What we’ve neglected isn’t our ability to sell and market more effectively, but rather our customer’s ability to buy more effectively.
If you attended, I hope you had the opportunity to see Brent Adamson‘s session, CEB: The End of Customer Empowerment. Recent research from CEB concludes that customers have shifted from being empowered with more options and more information, to actually being overwhelmed. Customers not only struggle to sift through too much information and too many solutions, but they then have a to win-over an ever growing list of internal decision-makers. So what’s the toll? According to B2B customers polled by CEB the average purchase decision takes 97% longer than anticipated. If the customer thought it would take 3 months it actually took them 6 months, a 6 month forecast took 1 year, and 1 year actually took 2 years! We see and feel this phenomena every day. How is this impacting sales and technical resource allocation for customers that are simply “educating” themselves? How valuable is this conversation for the seller, for your organization?
This is where all of our tools run into a brick wall. With so much variability its difficult to ensure our prospects get relevant information. Too many options and too much information impede our ability to support customers. The possibility matrix is just too much.
Personalization efforts are the first casualty. It’s difficult and costly to map the buyer journey, build content for each stage, and deliver it to a multitude of channels. We simply cannot account for every possible incarnation. This is also why personalization really only exists at the top of the funnel and shallowly. It can drive leads but not much else. For example, a personalized email or ad drives a prospect to a static webpage not relevant to their interest, and that opportunity is lost forever. We also find it difficult to balance the level of personalization across stakeholders with their own unique interests, responsibilities and KPIs. All too often personalization dilutes core business issues, and if a deal is reached, it’s for less scope than initially proposed.

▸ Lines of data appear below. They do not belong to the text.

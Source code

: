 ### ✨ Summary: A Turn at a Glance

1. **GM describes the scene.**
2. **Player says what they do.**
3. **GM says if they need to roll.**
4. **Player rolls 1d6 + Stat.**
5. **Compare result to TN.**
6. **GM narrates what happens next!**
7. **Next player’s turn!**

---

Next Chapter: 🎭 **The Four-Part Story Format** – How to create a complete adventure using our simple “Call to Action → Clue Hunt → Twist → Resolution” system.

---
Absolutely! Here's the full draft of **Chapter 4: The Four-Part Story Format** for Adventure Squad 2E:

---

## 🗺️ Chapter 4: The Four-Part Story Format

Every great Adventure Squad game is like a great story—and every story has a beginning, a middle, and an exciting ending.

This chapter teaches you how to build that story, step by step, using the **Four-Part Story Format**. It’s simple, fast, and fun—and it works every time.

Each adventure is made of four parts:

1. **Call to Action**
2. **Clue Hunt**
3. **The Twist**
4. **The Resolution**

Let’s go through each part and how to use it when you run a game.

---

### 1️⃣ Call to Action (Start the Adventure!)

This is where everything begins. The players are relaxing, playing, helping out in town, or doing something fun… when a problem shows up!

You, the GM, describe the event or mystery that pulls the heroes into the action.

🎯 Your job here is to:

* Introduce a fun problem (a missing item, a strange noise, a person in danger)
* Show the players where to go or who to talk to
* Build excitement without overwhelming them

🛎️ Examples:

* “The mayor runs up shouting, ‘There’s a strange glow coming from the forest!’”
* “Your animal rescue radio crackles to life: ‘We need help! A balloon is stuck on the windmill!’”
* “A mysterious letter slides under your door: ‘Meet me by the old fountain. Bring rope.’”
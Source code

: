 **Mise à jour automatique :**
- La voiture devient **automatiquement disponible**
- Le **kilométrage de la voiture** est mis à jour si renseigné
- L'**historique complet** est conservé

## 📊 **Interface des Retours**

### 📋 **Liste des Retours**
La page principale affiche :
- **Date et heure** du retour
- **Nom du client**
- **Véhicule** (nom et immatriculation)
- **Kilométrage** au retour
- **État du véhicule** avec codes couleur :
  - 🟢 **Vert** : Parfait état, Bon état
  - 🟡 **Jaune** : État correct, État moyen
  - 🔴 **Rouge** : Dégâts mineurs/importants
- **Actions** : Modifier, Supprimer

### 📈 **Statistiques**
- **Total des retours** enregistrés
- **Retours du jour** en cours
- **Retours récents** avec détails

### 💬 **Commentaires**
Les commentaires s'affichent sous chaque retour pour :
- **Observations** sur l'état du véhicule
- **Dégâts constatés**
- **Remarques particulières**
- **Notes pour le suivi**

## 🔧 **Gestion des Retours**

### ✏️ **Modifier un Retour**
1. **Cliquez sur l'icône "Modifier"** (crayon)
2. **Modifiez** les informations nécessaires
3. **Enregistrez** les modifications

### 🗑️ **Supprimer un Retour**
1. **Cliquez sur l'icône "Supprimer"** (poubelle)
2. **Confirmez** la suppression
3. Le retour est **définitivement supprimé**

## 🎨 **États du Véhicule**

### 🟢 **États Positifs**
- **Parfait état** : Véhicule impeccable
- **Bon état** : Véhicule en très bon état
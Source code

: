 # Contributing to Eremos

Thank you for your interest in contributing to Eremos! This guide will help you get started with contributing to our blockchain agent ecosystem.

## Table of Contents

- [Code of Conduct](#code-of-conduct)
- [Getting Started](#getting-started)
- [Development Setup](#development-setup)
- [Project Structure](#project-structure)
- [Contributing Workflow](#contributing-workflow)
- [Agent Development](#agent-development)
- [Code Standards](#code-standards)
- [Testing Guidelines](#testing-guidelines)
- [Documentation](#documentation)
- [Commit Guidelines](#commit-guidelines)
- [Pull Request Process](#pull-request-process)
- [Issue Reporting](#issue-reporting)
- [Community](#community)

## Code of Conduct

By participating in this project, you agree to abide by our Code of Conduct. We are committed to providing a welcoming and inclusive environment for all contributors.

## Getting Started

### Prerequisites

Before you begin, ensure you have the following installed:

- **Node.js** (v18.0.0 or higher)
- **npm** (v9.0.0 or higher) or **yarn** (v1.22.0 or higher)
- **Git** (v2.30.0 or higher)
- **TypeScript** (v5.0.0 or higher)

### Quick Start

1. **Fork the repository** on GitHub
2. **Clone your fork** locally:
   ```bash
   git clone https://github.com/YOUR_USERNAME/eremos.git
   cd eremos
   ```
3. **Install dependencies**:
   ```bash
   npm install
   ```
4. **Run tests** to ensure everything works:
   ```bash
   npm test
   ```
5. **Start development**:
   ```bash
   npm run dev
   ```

What we need is a technology that allows customers to personalize the experience by choosing their own adventure. We need a platform that allows each stakeholder to see the message and content most relevant to them, in real-time, without ever speaking with you. We need a tool that helps us help our customers reach agreement by aligning their buying group around shared problems and understandings. That’s what we’re dreaming up at Consensus. Click here to see it in action. I look forward to reading your thoughts below.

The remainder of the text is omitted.